Would you print exactly the lines that begin the listing and continue through the line holding "An innovative software"? No pictures, please.

- - - -

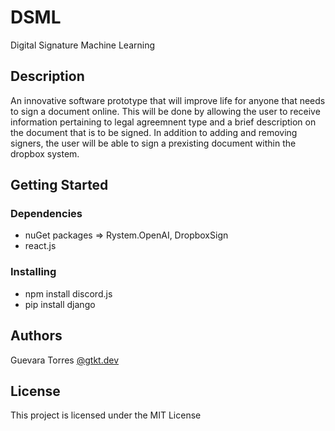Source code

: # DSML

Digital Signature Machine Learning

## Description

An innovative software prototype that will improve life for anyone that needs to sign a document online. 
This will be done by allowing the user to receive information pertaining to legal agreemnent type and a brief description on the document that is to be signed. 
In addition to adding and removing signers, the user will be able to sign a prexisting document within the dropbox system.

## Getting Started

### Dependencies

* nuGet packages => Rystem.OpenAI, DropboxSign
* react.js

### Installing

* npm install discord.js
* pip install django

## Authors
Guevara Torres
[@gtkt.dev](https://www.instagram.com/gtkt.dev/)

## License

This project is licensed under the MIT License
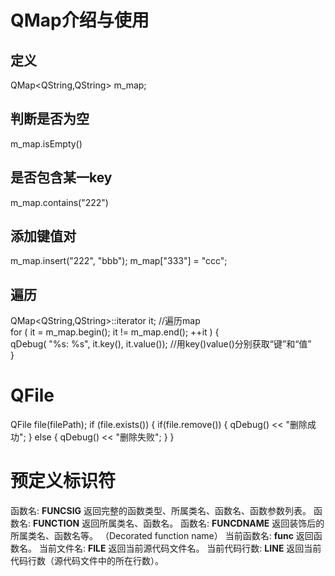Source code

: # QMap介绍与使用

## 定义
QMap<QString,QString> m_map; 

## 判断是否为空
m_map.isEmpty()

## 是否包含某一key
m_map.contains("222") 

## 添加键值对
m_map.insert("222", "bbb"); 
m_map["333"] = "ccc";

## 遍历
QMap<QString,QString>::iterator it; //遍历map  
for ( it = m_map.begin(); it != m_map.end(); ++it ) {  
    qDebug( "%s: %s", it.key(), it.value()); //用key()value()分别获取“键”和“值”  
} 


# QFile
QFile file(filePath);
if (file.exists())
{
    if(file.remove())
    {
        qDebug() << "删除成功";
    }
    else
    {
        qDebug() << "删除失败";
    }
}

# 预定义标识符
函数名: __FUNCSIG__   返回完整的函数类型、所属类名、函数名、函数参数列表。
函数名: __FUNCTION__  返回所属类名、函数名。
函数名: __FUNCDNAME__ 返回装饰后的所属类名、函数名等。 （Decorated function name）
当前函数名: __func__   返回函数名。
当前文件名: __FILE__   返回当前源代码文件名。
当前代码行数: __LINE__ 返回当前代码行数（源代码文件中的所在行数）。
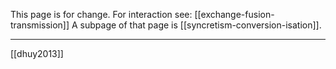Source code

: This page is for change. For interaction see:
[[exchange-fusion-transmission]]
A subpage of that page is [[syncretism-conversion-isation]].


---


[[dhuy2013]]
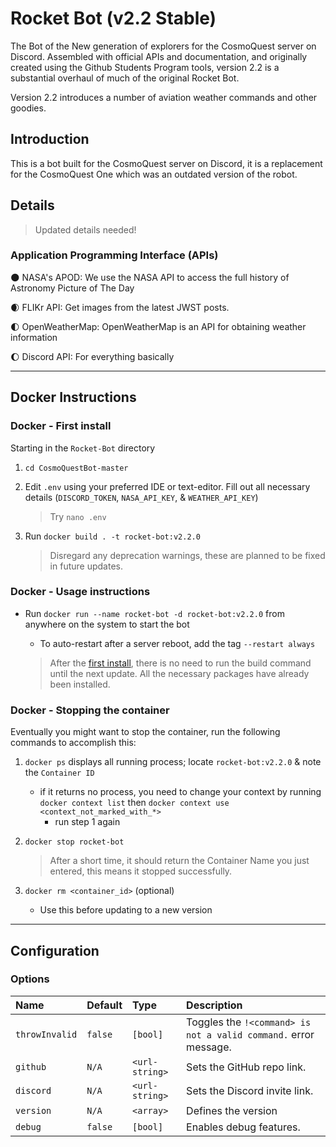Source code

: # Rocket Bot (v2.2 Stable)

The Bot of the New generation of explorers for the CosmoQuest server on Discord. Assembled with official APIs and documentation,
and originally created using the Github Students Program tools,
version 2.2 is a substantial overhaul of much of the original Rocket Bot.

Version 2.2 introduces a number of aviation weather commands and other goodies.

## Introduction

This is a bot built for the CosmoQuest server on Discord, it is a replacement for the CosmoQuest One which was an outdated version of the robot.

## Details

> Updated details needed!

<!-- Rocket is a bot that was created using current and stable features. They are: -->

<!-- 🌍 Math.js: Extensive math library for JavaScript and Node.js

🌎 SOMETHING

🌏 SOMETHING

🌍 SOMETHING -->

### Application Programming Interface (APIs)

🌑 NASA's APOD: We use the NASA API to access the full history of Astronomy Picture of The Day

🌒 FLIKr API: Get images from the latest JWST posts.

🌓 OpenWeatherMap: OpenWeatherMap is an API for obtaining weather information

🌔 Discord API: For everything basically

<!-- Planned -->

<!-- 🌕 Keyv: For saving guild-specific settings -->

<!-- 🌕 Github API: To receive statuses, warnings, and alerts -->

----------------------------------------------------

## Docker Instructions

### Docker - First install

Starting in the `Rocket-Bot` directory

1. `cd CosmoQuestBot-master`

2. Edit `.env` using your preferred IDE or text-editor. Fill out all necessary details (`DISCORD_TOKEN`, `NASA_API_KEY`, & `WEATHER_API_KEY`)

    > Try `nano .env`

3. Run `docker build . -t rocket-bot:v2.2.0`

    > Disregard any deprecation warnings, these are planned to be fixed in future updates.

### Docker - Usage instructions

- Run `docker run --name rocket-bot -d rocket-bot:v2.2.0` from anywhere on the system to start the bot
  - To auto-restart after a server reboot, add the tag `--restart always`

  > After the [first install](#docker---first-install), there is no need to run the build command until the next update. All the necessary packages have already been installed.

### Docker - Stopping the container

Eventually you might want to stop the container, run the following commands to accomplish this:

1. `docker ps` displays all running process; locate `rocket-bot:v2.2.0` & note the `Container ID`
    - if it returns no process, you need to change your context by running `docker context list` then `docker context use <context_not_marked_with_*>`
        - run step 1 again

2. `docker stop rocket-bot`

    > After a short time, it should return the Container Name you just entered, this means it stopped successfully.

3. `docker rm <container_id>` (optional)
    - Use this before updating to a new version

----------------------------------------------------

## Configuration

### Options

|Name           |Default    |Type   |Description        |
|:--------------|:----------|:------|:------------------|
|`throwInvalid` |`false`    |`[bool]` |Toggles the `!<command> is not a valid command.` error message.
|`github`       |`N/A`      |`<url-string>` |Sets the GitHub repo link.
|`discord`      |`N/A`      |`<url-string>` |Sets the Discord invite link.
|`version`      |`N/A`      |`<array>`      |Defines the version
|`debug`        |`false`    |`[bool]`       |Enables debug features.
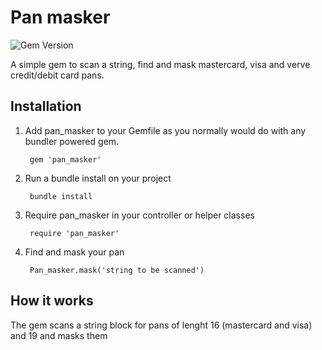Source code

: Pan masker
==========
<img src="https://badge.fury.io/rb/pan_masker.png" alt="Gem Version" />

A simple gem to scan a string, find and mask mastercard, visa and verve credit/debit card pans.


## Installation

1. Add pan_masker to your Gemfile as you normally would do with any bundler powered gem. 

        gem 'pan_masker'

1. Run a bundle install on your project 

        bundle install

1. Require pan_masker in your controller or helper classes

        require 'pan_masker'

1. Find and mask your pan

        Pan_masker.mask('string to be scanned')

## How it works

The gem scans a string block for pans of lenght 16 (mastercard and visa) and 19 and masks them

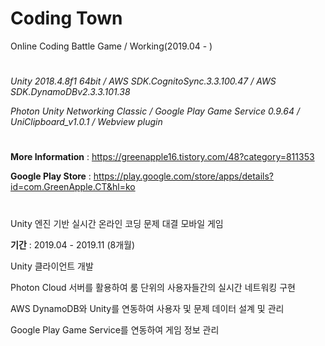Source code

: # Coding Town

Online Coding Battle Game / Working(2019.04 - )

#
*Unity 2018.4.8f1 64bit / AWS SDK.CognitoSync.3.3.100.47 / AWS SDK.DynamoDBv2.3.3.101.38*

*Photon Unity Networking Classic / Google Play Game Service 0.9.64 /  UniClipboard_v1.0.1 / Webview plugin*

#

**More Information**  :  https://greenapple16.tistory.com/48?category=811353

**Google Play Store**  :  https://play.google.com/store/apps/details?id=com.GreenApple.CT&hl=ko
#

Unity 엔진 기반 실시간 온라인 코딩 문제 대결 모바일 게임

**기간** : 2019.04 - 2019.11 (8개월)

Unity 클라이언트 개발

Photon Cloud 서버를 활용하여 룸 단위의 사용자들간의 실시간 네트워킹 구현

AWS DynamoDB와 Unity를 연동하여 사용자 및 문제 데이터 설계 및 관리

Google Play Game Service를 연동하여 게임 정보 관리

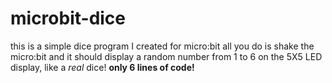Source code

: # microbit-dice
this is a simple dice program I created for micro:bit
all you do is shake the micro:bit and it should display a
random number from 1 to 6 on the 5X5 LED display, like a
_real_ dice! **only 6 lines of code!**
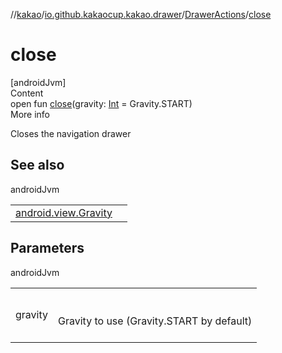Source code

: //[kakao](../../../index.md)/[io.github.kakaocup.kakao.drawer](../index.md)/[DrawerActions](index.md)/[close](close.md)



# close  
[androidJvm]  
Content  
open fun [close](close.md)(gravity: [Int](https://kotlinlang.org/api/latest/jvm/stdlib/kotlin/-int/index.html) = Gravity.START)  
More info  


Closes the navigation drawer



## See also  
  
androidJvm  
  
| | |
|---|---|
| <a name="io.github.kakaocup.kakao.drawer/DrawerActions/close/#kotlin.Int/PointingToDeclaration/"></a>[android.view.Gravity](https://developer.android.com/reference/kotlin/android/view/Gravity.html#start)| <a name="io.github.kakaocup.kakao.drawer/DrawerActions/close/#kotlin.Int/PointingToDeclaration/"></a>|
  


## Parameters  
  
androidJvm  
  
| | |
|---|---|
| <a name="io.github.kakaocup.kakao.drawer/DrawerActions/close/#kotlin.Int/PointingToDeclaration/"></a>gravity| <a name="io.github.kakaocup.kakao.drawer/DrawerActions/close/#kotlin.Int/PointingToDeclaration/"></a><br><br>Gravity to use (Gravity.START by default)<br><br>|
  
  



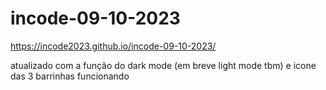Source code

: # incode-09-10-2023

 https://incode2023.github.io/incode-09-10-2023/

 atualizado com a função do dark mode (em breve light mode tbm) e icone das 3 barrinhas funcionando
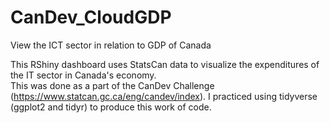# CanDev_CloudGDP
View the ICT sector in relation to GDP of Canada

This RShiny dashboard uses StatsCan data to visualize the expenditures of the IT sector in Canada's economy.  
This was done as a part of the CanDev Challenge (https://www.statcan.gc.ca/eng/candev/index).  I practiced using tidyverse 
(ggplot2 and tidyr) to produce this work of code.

- - - -

* Written response *
Source code

: # DSML

Digital Signature Machine Learning

## Description

An innovative software prototype that will improve life for anyone that needs to sign a document online. 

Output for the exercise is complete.